Sir Donald Nicholls V-C directed the issue of a letter of request to the New York court for the production of documents by a Sony company carrying on business in New York.
In 1988 the first plaintiff, known professionally as George Michael, and two of his companies entered into agreements in respect of his performances as a recording artist with the defendant, CBS (UK) Ltd. He has now brought proceedings claiming that he is not bound by the agreements as they are in unlawful restraint of trade.
The Sony Corporation of Japan has taken over the CBS group. To know the full extent of the benefits passed by the plaintiffs under the recording agreements it is necessary to discover the benefits obtained by the Sony group worldwide. The plaintiffs applied to the court for the issue of a letter of request, addressed to the New York court, seeking that court's assistance.
The plaintiffs wish the New York court to require Sony Music Entertainments Inc, a Sony company in NY, to produce certain documents.
The defendant contends that under Order 39, rule 2 of the Rules of the Supreme Court, an English court can issue a letter of request for the attendance of a person to be examined and to produce documents but the English court has no jurisdiction to issue a letter of request concerned only with the production of documents.
Since under English law a company cannot be required to attend by its proper officer to give oral evidence, an order to produce a company's documents cannot be directed to an individual and therefore an order to produce documents does not lie against a company.
Mark Cran QC, Ian Mill and Pushpinder Saini (Sheridans) for the plaintiffs; Gordon Pollock QC and David Unwin (Clintons) for the defendants.
SIR DONALD NICHOLLS V-C said that Order 39, rule 2 provided that the court, where it appeared necessary for the purpose of justice, might make an order for the examination of any person on oath before a judge or examiner. The United Kingdom and the United States of America were both signatories to the Hague Convention on the taking of evidence abroad in civil or commercial matters. The Evidence (Proceedings in Other Jurisdictions) Act 1975 gave effect to the UK's treaty obligations.
The defendant contended that before the English court could issue a letter of request seeking only the production of documents, the rules needed amending. That contention could not be accepted.
The jurisdiction of the High Court to make a request to the court of another country for assistance in obtaining evidence did not derive from statute, or even from the Rules of the Supreme Court.
Those rules regulated and prescribed the practice and procedure to followed in the Supreme Court. They regulated the exercise of the court of its jurisdiction.

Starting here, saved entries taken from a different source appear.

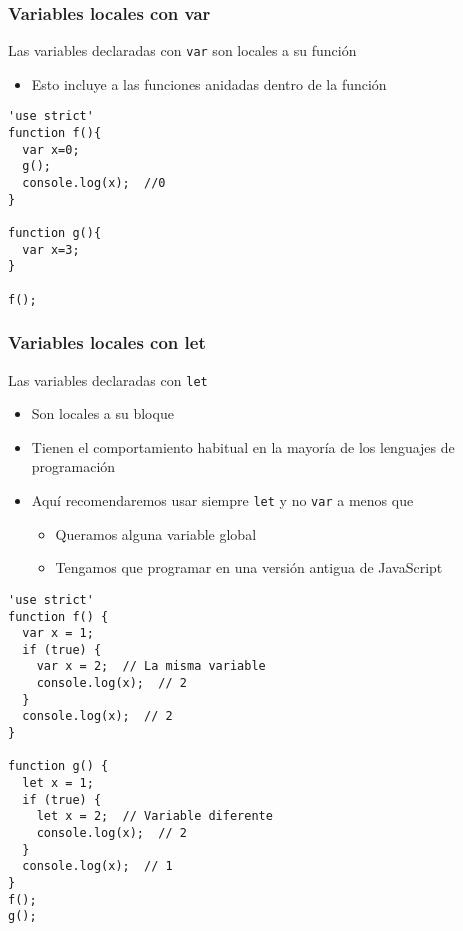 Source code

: \documentclass[ucs]{beamer}
\begin{document}
\begin{frame}[fragile]
\frametitle{Variables locales con var}
Las variables declaradas con \verb|var| son locales a su función

    \begin{itemize}
    \item
Esto incluye a las funciones anidadas dentro de la función
    \end{itemize}

  \begin{scriptsize}
  \begin{verbatim}
'use strict'
function f(){
  var x=0;
  g();
  console.log(x);  //0
}

function g(){
  var x=3;
}

f();
  \end{verbatim}
  \end{scriptsize}

\end{frame}


\begin{frame}[fragile]
\frametitle{Variables locales con let}
Las variables declaradas con 
\verb|let|


    \begin{itemize}
    \item
Son locales a su bloque

    \item
Tienen el comportamiento habitual en la mayoría de los lenguajes
de programación

    \item
Aquí recomendaremos usar siempre 
\verb|let|
y no
\verb|var|
a menos que

    \begin{itemize}
    \item
Queramos alguna variable global
    \item
Tengamos que programar en una versión antigua de JavaScript
    \end{itemize}

    \end{itemize}

\end{frame}

\begin{frame}[fragile]

  \begin{scriptsize}
  \begin{verbatim}
'use strict'
function f() {
  var x = 1;
  if (true) {
    var x = 2;  // La misma variable
    console.log(x);  // 2
  }
  console.log(x);  // 2
}

function g() {
  let x = 1;
  if (true) {
    let x = 2;  // Variable diferente
    console.log(x);  // 2
  }
  console.log(x);  // 1
}
f();
g();
  \end{verbatim}
  \end{scriptsize}

\end{frame}
\end{document}
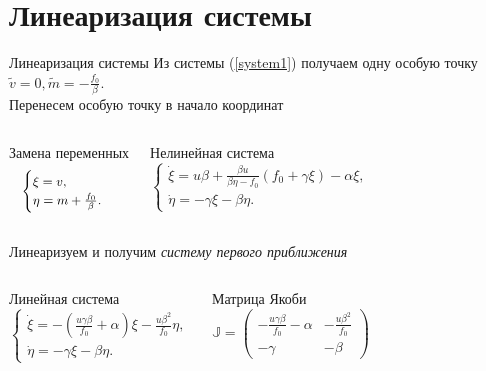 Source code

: \documentclass{beamer}
\begin{document}
\section{Линеаризация системы}
	\begin{frame}{Линеаризация системы}
	Из системы (\ref{system1}) получаем одну особую точку $\tilde v=0,\tilde m=-\frac{f_0}{\beta}$.\\
		Перенесем особую точку в начало координат
			\begin{columns}
			\begin{block}{Замена переменных}
				\[
				\small
				\begin{cases}
					\xi=v,\\
					\eta=m+\frac{f_0}{\beta}.
				\end{cases}
				\]
			\end{block}
			\begin{block}{Нелинейная система}
					\small
					\begin{equation}
							\begin{cases}
							\dot \xi=u\beta+\frac{\beta u}{\beta\eta-f_0}(f_0+\gamma\xi)-\alpha\xi,\\
							\dot \eta=-\gamma \xi -\beta \eta.
						\end{cases}
					\end{equation}
			\end{block}
		\end{columns}
	\medskip
		Линеаризуем и получим \textit{систему первого приближения}
		\begin{columns}
		\column{0.5\textwidth}
	\begin{block}{Линейная система}
			\small
			\begin{equation}
\begin{cases}
	\dot \xi=-(\frac{u\gamma \beta}{f_0}+\alpha)\xi-\frac{u\beta^2}{f_0}\eta,\\
	\dot \eta=-\gamma \xi -\beta \eta.
\end{cases}
			\end{equation}
	\end{block}
		\column{0.5\textwidth}
		\begin{block}{Матрица Якоби}
				\small
				\begin{equation}
	\mathbb{J}=\begin{pmatrix}
	-\frac{u\gamma \beta}{f_0}-\alpha & -\frac{u\beta^2}{f_0} \\
	-\gamma & -\beta
\end{pmatrix}
				\end{equation}
		\end{block}
	\end{columns}
	\end{frame}	
	
\end{document}
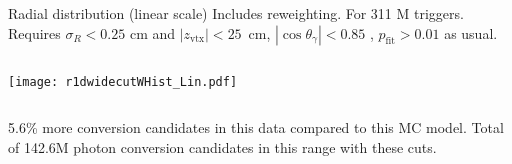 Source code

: \begin{frame}{Radial distribution (linear scale)}
Includes reweighting. For 311 M triggers. Requires $\sigma_{R} < 0.25$ cm and 
$|z_{\mathrm{vtx}}| < 25$~cm, $|\cos{\theta_{\gamma}}|<0.85$ , $p_{\mathrm{fit}}>0.01$ 
as usual.

\begin{columns}
\texttt{[image: r1dwidecutWHist\_Lin.pdf]}
\end{columns}
\newline
{\small 5.6\% more conversion candidates in this data compared to this MC model. 
Total of 142.6M photon conversion candidates in this range with these cuts.}
\end{frame}

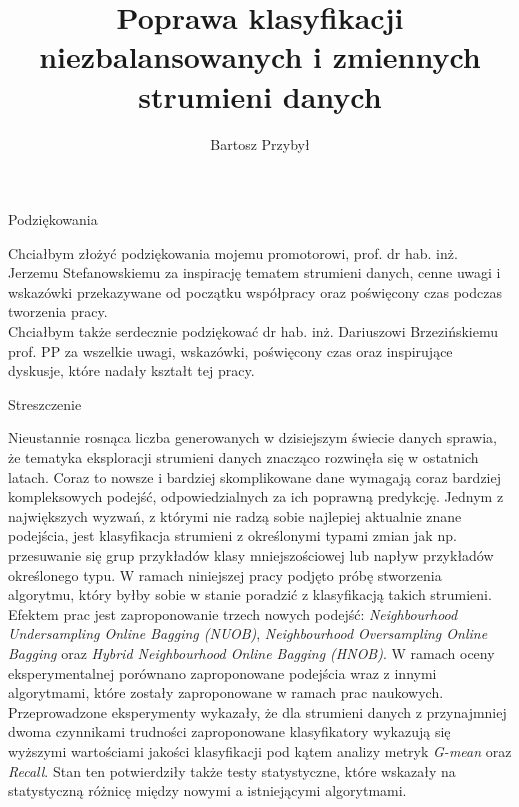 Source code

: \documentclass[polish,master,a4paper,oneside,11pt]{ppfcmthesis}
\author{%
   Bartosz Przybył \album{136785}}
\title{Poprawa klasyfikacji niezbalansowanych i zmiennych strumieni danych}
\begin{document}
\frontmatter\pagestyle{empty}%
\maketitle\cleardoublepage%

\newpage\null\thispagestyle{empty}\newpage
\begin{center}
    \huge Podziękowania
\end{center}
Chciałbym złożyć podziękowania mojemu promotorowi, prof. dr hab. inż. Jerzemu Stefanowskiemu za inspirację tematem strumieni danych, cenne uwagi i wskazówki przekazywane od początku współpracy oraz poświęcony czas podczas tworzenia pracy.\\

\noindent Chciałbym także serdecznie podziękować dr hab. inż. Dariuszowi Brzezińskiemu prof. PP za wszelkie uwagi, wskazówki, poświęcony czas oraz inspirujące dyskusje, które nadały kształt tej pracy.


\newpage\null\thispagestyle{empty}\newpage
\newpage
\begin{center}
    \huge Streszczenie
\end{center}
Nieustannie rosnąca liczba generowanych w dzisiejszym świecie danych sprawia, że tematyka eksploracji strumieni danych znacząco rozwinęła się w ostatnich latach. Coraz to nowsze i bardziej skomplikowane dane wymagają coraz bardziej kompleksowych podejść, odpowiedzialnych za ich poprawną predykcję. Jednym z największych wyzwań, z którymi nie radzą sobie najlepiej aktualnie znane podejścia, jest klasyfikacja strumieni z określonymi typami zmian jak np. przesuwanie się grup przykładów klasy mniejszościowej lub napływ przykładów określonego typu. W ramach niniejszej pracy podjęto próbę stworzenia algorytmu, który byłby sobie w stanie poradzić z klasyfikacją takich strumieni. Efektem prac jest zaproponowanie trzech nowych podejść: \textit{Neighbourhood Undersampling Online Bagging (NUOB)}, \textit{Neighbourhood Oversampling Online Bagging} oraz \textit{Hybrid Neighbourhood Online Bagging (HNOB)}. W ramach oceny eksperymentalnej porównano zaproponowane podejścia wraz z innymi algorytmami, które zostały zaproponowane w ramach prac naukowych. Przeprowadzone eksperymenty wykazały, że dla strumieni danych z przynajmniej dwoma czynnikami trudności zaproponowane klasyfikatory wykazują się wyższymi wartościami jakości klasyfikacji pod kątem analizy metryk \textit{G-mean} oraz \textit{Recall}. Stan ten potwierdziły także testy statystyczne, które wskazały na statystyczną różnicę między nowymi a istniejącymi algorytmami.\\\\
\end{document}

The court's power to issue a letter of request stemmed from the jurisdiction inherent in the court. Inherent in the court was power to do those acts which the court must have to maintain its character as a court of justice. When a letter of request was issued, the English court was doing no more than making a request to a foreign court for assistance. It was not making an order. The subject matter on which assistance was sought, the obtaining of evidence, was one over which the court had long exercised close control.
Cape Copper Co v Comptoir d'Escompte de Paris (1890) 38 WR 763 should not be taken to exlude the exercise by the court of its inherent jurisdiction to issue a letter of request to the judicial authorities of a foreign country seeking their aid in the production of documents.
The plaintiffs were not entitled to seek what was in substance discovery. The letter of request must be confined to particular documents, although they might be described compendiously.